** REQUIRED WORK **
Search the records for "topologically" and copy each line that holds it.

** Extracted records **
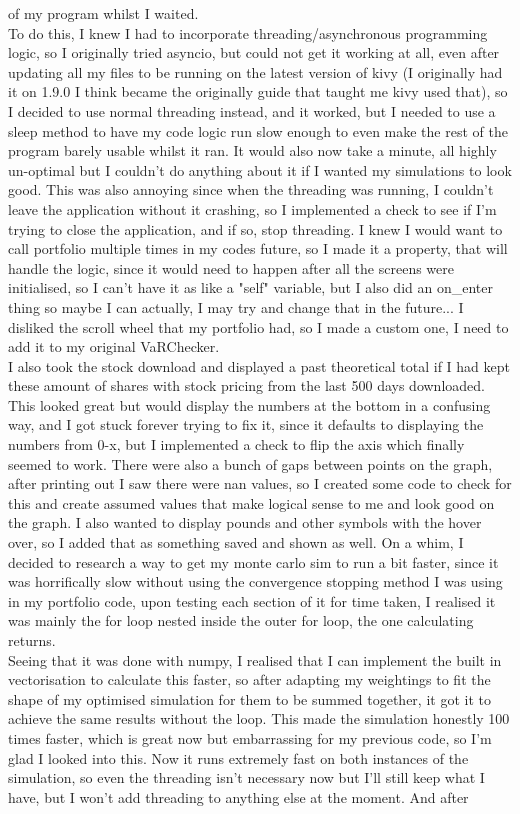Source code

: \documentclass{article}
\begin{document}
of my program whilst I waited. \\To do this, I knew I had to incorporate threading/asynchronous programming\\ logic, so I originally tried asyncio, but could not get it working at all, even after updating all my files to be running on the latest version of kivy (I originally had it on 1.9.0 I think became the originally guide that taught me kivy used that), so I decided to use normal threading instead, and it worked, but I needed to use a sleep method to have my code logic run slow enough to even make the rest of the program barely usable whilst it ran. It would also now take a minute, all highly un-optimal but I couldn't do anything about it if I wanted my simulations to look good. This was also annoying since when the threading was running, I couldn't leave the application without it crashing, so I implemented a check to see if I'm trying to close the application, and if so, stop threading. I knew I would want to call portfolio multiple times in my codes future, so I made it a property, that will handle the logic, since it would need to happen after all the screens were initialised, so I can't have it as like a "self" variable, but I also did an on\_enter thing so maybe I can actually, I may try and change that in the future... I disliked the scroll wheel that my portfolio had, so I made a custom one, I need to add it to my original VaRChecker. \\I also took the stock download and displayed a past theoretical total if I had kept these amount of shares with stock pricing from the last 500 days downloaded. This looked great but would display the numbers at the bottom in a confusing way, and I got stuck forever trying to fix it, since it defaults to displaying the numbers from 0-x, but I implemented a check to flip the axis which finally seemed to work. There were also a bunch of gaps between points on the graph, after printing out I saw there were nan values, so I created some code to check for this and create assumed values that make logical sense to me and look good on the graph. I also wanted to display pounds and other symbols with the hover over, so I added that as something saved and shown as well. On a whim, I decided to research a way to get my monte carlo sim to run a bit faster, since it was horrifically slow without using the convergence stopping method I was using in my portfolio code, upon testing each section of it for time taken, I realised it was mainly the for loop nested inside the outer for loop, the one calculating returns. \\Seeing that it was done with numpy, I realised that I can implement the built in vectorisation to calculate this faster, so after adapting my weightings to fit the shape of my optimised simulation for them to be summed together, it got it to achieve the same results without the loop. This made the simulation honestly 100 times faster, which is great now but embarrassing for my previous code, so I'm glad I looked into this. Now it runs extremely fast on both instances of the simulation, so even the threading isn't necessary now but I'll still keep what I have, but I won't add threading to anything else at the moment. And after 
\end{document}
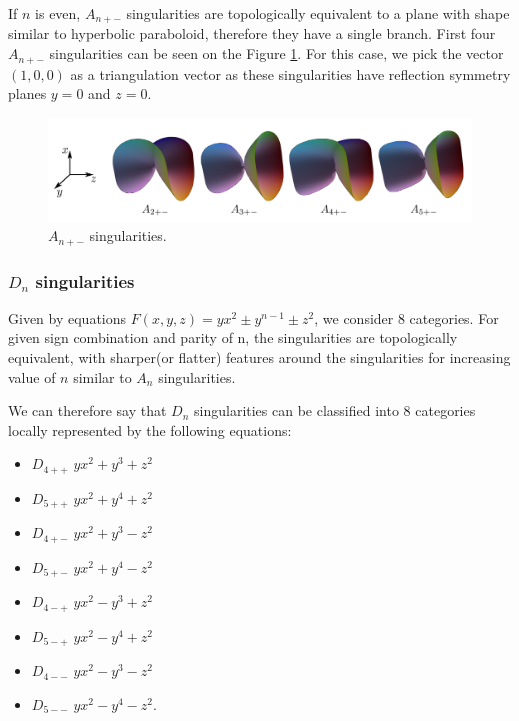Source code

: If $n$ is even, $A_{n+-}$ singularities are topologically equivalent to a plane
with shape similar to hyperbolic paraboloid, therefore they have a single branch.
First four $A_{n+-}$ singularities can be seen on the Figure \ref{img:5}.
For this case, we pick the vector $(1, 0, 0)$ as a triangulation vector as
these singularities have reflection symmetry planes $y=0$ and $z=0$.

\begin{figure}
    \centerline{\includegraphics[scale=0.5]{images/img5}}
    \caption[$A_{n+-}$ singularities]
    {$A_{n+-}$ singularities. \cite{morris2003client}}
    \label{img:5}
\end{figure}

\subsubsection*{$D_n$ singularities}

Given by equations $F(x,y,z)=yx^2\pm y^{n-1}\pm z^2$, we consider 8 categories.
For given sign combination and parity of n, the singularities are topologically
equivalent, with sharper(or flatter) features around the singularities for increasing
value of $n$ similar to $A_n$ singularities.

We can therefore say that $D_n$ singularities can be classified into 8 categories
locally represented by the following equations:
\begin{itemize}
    \item $D_{4++}$ \hspace{5mm} $yx^2 + y^3 + z^2$
    \item $D_{5++}$ \hspace{5mm} $yx^2 + y^4 + z^2$
    \item $D_{4+-}$ \hspace{5mm} $yx^2 + y^3 - z^2$
    \item $D_{5+-}$ \hspace{5mm} $yx^2 + y^4 - z^2$
    \item $D_{4-+}$ \hspace{5mm} $yx^2 - y^3 + z^2$
    \item $D_{5-+}$ \hspace{5mm} $yx^2 - y^4 + z^2$
    \item $D_{4--}$ \hspace{5mm} $yx^2 - y^3 - z^2$
    \item $D_{5--}$ \hspace{5mm} $yx^2 - y^4 - z^2$.
\end{itemize}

** WRITTEN ANSWER **
: If $n$ is even, $A_{n+-}$ singularities are topologically equivalent to a plane
For given sign combination and parity of n, the singularities are topologically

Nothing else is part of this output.